Crunchy Peanut Butter Cups

Makes 10 cupcake size or 20 bite size*


4 tbsp coconut oil (soft but mot melted)

2 tbsp crunchy peanut butter 

1 tbsp coconut milk 

1 tsp pure vanilla essence

4 tsp cacao powder

1/8 tsp Himalayan Pink Salt

4 tbsp rice malt syrup

1/3 cup quinoa puffs **

1/4 cup activated buckwheat groats

*You can use a silicon ice tray to make the bite size ones, they come in all kinds of fun shapes!

**I get this from health food stores, alternatively you could use rice bubbles.

1. Put the coconut oil in a small food processor with the peanut butter, coconut milk and vanilla and blend until the ingredients are well combined and creamy (only about 30 seconds).

2. Add in the cacao and salt and blend again for a few seconds, using a spatular to scrape the mixture off the edges so that it is all mixed in evenly.

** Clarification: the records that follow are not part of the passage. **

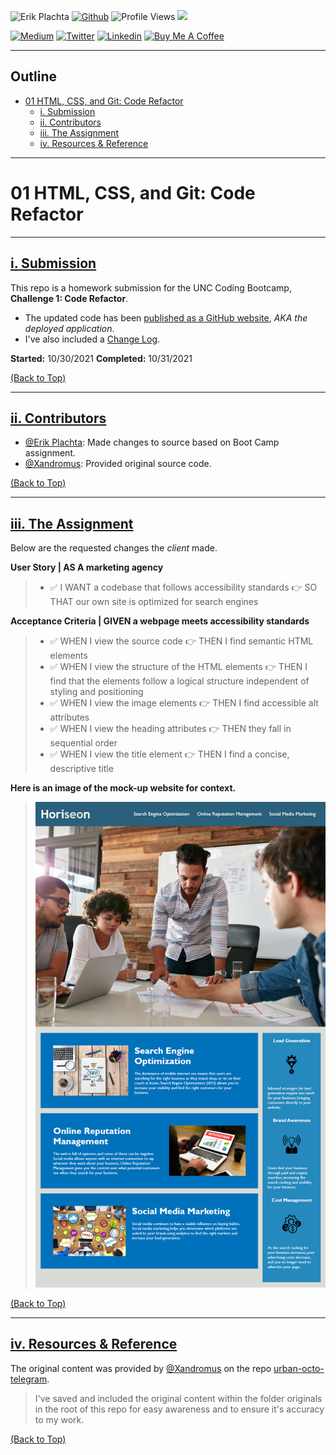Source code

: <!-- HEADER START -->

![Erik Plachta](https://s.gravatar.com/avatar/cde2e5381aa5e6d8d0220c46edee8f88?s=30) 
[![Github](https://img.shields.io/badge/-@erikplachta-000?style=flat&logo=Github&logoColor=white)](https://github.com/ErikPlachta)
![Profile Views](https://gpvc.arturio.dev/erikplachta) <img src="https://img.shields.io/github/followers/erikplachta?label=Follow Me" style=" float:left, margin-right:10px" /> 

[![Medium](https://img.shields.io/badge/-blog.erikplachta.com-000000?style=flat&labelColor=000000&logo=Medium&link=http://blog.erikplachta.com/)](http://blog.erikplachta.com/)
[![Twitter](https://img.shields.io/badge/-@erikplachta-1ca0f1?style=flat&labelColor=1ca0f1&logo=twitter&logoColor=white&link=https://twitter.com/erikplachta)](https://twitter.com/erikplachta)
[![Linkedin](https://img.shields.io/badge/-@erikplachta-blue?style=flat&logo=Linkedin&logoColor=white&link=https://linkedin.com/in/erikplachta/)](https://www.linkedin.com/in/erikplachta/)
[![Buy Me A Coffee](https://img.shields.io/badge/-Buy%20Me%20A%20Coffee-FF813F?style=flat&logo=buy-me-a-coffee&logoColor=ffffff&link=https://www.buymeacoffee.com/erikplachta)](https://www.buymeacoffee.com/erikplachta)
<!-- HEADER END -->

---
<!-- OUTLINE START -->
## Outline

- [01 HTML, CSS, and Git: Code Refactor](#01-html-css-and-git-code-refactor)
  - [i. Submission](#i-submission)
  - [ii. Contributors](#ii-contributors)
  - [iii. The Assignment](#iii-the-assignment)
  - [iv. Resources & Reference](#iv-resources--reference)
<!-- OUTLINE END -->
---
<!-- TITLE START -->
# 01 HTML, CSS, and Git: Code Refactor
<!-- TITLE END -->
---
<!-- SUBMISSION START -->
## [i. Submission](#i-submission)

This repo is a homework submission for the UNC Coding Bootcamp, **Challenge 1: Code Refactor**.

- The updated code has been [published as a GitHub website](https://erikplachta.github.io/C01/), *AKA the deployed application*.
- I've also included a [Change Log](./CHANGELOG.md).

**Started:**  10/30/2021
**Completed:** 10/31/2021

[(Back to Top)](#01-html-css-and-git-code-refactor)
<!-- SUMMARY & SUBMISSION END -->

---
<!-- CONTRIBUTORS START -->
## [ii. Contributors](#ii-contributors)
- [@Erik Plachta](https://github.com/ErikPlachta): Made changes to source based on Boot Camp assignment.
- [@Xandromus](https://github.com/Xandromus): Provided original source code.

[(Back to Top)](#01-html-css-and-git-code-refactor)
<!-- CONTRIBUTORS END -->

---
<!-- ASSIGNMENT START -->
## [iii. The Assignment](#iii-the-assignment)

Below are the requested changes the *client* made.

**User Story | AS A marketing agency**

> - :white_check_mark: I WANT a codebase that follows accessibility standards :point_right: SO THAT our own site is optimized for search engines

**Acceptance Criteria | GIVEN a webpage meets accessibility standards**

> - :white_check_mark: WHEN I view the source code :point_right: THEN I find semantic HTML elements
> - :white_check_mark: WHEN I view the structure of the HTML elements :point_right: THEN I find that the elements  follow a logical structure independent of styling and positioning
> - :white_check_mark: WHEN I view the image elements :point_right: THEN I find accessible alt attributes
> - :white_check_mark: WHEN I view the heading attributes :point_right: THEN they fall in sequential order
> - :white_check_mark: WHEN I view the title element :point_right: THEN I find a concise, descriptive title

**Here is an image of the mock-up website for context.**
> ![Mock-Up](./assets/images/01-html-css-git-homework-demo.png)

[(Back to Top)](#01-html-css-and-git-code-refactor)
<!-- ASSIGNMENT END -->

---
<!-- RESOURCES & REFERENCE -->
## [iv. Resources & Reference](#iv-resources--reference)

The original content was provided by [@Xandromus](https://github.com/Xandromus) on the repo [urban-octo-telegram](https://github.com/coding-boot-camp/urban-octo-telegram).
> I've saved and included the original content within the folder originals in the root of this repo for easy awareness and to ensure it's accuracy to my work.

[(Back to Top)](#01-html-css-and-git-code-refactor)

3. Add in the rice malt syrup and blend again to combine with the rest of the mixture - this should be a very quick blend because you don't want to over mix it at this point.

4. Using a spatular to scoop out the mixture and put it in a mixing bowl, add in the buckwheat groats and quinoa puffs and mix until they are well integrated. Then put the mixture in patty cases or silicon mould of your choice.

5. Freeze for a minimum of 30mins, but the longer the better!